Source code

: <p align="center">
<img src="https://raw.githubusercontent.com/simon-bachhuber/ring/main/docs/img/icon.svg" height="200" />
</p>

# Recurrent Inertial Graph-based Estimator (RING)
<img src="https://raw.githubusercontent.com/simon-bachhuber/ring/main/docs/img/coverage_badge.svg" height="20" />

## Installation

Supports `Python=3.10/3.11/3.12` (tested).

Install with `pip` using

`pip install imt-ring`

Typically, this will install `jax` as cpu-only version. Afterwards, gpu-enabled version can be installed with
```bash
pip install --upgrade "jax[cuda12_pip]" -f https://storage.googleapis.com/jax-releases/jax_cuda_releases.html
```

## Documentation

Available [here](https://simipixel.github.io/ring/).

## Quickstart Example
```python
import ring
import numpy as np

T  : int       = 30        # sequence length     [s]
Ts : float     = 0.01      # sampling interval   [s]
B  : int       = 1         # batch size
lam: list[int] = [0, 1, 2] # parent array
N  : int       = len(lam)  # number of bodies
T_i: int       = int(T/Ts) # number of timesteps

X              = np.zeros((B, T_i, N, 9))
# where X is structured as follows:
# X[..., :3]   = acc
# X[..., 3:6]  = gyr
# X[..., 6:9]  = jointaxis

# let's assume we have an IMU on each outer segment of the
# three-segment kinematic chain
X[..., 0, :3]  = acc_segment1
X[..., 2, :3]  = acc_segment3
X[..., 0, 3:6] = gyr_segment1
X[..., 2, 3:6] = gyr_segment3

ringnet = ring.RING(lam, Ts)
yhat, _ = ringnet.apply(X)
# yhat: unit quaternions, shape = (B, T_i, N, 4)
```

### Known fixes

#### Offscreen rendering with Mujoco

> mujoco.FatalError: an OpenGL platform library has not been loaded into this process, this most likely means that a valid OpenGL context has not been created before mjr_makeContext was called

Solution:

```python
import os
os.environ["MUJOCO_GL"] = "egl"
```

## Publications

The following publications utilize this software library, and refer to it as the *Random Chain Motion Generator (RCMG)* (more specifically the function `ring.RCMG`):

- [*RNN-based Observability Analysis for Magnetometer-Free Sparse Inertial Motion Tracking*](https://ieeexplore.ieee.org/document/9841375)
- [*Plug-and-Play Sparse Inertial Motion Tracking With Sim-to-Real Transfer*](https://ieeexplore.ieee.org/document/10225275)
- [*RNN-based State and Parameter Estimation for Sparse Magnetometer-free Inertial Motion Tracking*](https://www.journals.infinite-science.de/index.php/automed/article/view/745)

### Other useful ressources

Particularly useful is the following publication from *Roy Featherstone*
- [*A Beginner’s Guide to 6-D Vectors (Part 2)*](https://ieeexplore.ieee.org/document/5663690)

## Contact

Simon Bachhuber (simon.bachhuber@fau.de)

WHAT YOU WILL DO. All of the records above should be repeated exactly.

PROBLEM SOLUTION.
Source code

: <p align="center">
<img src="https://raw.githubusercontent.com/simon-bachhuber/ring/main/docs/img/icon.svg" height="200" />
</p>

# Recurrent Inertial Graph-based Estimator (RING)
<img src="https://raw.githubusercontent.com/simon-bachhuber/ring/main/docs/img/coverage_badge.svg" height="20" />

## Installation

Supports `Python=3.10/3.11/3.12` (tested).

Install with `pip` using

`pip install imt-ring`

Typically, this will install `jax` as cpu-only version. Afterwards, gpu-enabled version can be installed with
```bash
pip install --upgrade "jax[cuda12_pip]" -f https://storage.googleapis.com/jax-releases/jax_cuda_releases.html
```

## Documentation

Available [here](https://simipixel.github.io/ring/).

## Quickstart Example
```python
import ring
import numpy as np

T  : int       = 30        # sequence length     [s]
Ts : float     = 0.01      # sampling interval   [s]
B  : int       = 1         # batch size
lam: list[int] = [0, 1, 2] # parent array
N  : int       = len(lam)  # number of bodies
T_i: int       = int(T/Ts) # number of timesteps

X              = np.zeros((B, T_i, N, 9))
# where X is structured as follows:
# X[..., :3]   = acc
# X[..., 3:6]  = gyr
# X[..., 6:9]  = jointaxis

# let's assume we have an IMU on each outer segment of the
# three-segment kinematic chain
X[..., 0, :3]  = acc_segment1
X[..., 2, :3]  = acc_segment3
X[..., 0, 3:6] = gyr_segment1
X[..., 2, 3:6] = gyr_segment3

ringnet = ring.RING(lam, Ts)
yhat, _ = ringnet.apply(X)
# yhat: unit quaternions, shape = (B, T_i, N, 4)
```

### Known fixes

#### Offscreen rendering with Mujoco

> mujoco.FatalError: an OpenGL platform library has not been loaded into this process, this most likely means that a valid OpenGL context has not been created before mjr_makeContext was called

Solution:

```python
import os
os.environ["MUJOCO_GL"] = "egl"
```

## Publications

The following publications utilize this software library, and refer to it as the *Random Chain Motion Generator (RCMG)* (more specifically the function `ring.RCMG`):

- [*RNN-based Observability Analysis for Magnetometer-Free Sparse Inertial Motion Tracking*](https://ieeexplore.ieee.org/document/9841375)
- [*Plug-and-Play Sparse Inertial Motion Tracking With Sim-to-Real Transfer*](https://ieeexplore.ieee.org/document/10225275)
- [*RNN-based State and Parameter Estimation for Sparse Magnetometer-free Inertial Motion Tracking*](https://www.journals.infinite-science.de/index.php/automed/article/view/745)

### Other useful ressources

Particularly useful is the following publication from *Roy Featherstone*
- [*A Beginner’s Guide to 6-D Vectors (Part 2)*](https://ieeexplore.ieee.org/document/5663690)

## Contact

Simon Bachhuber (simon.bachhuber@fau.de)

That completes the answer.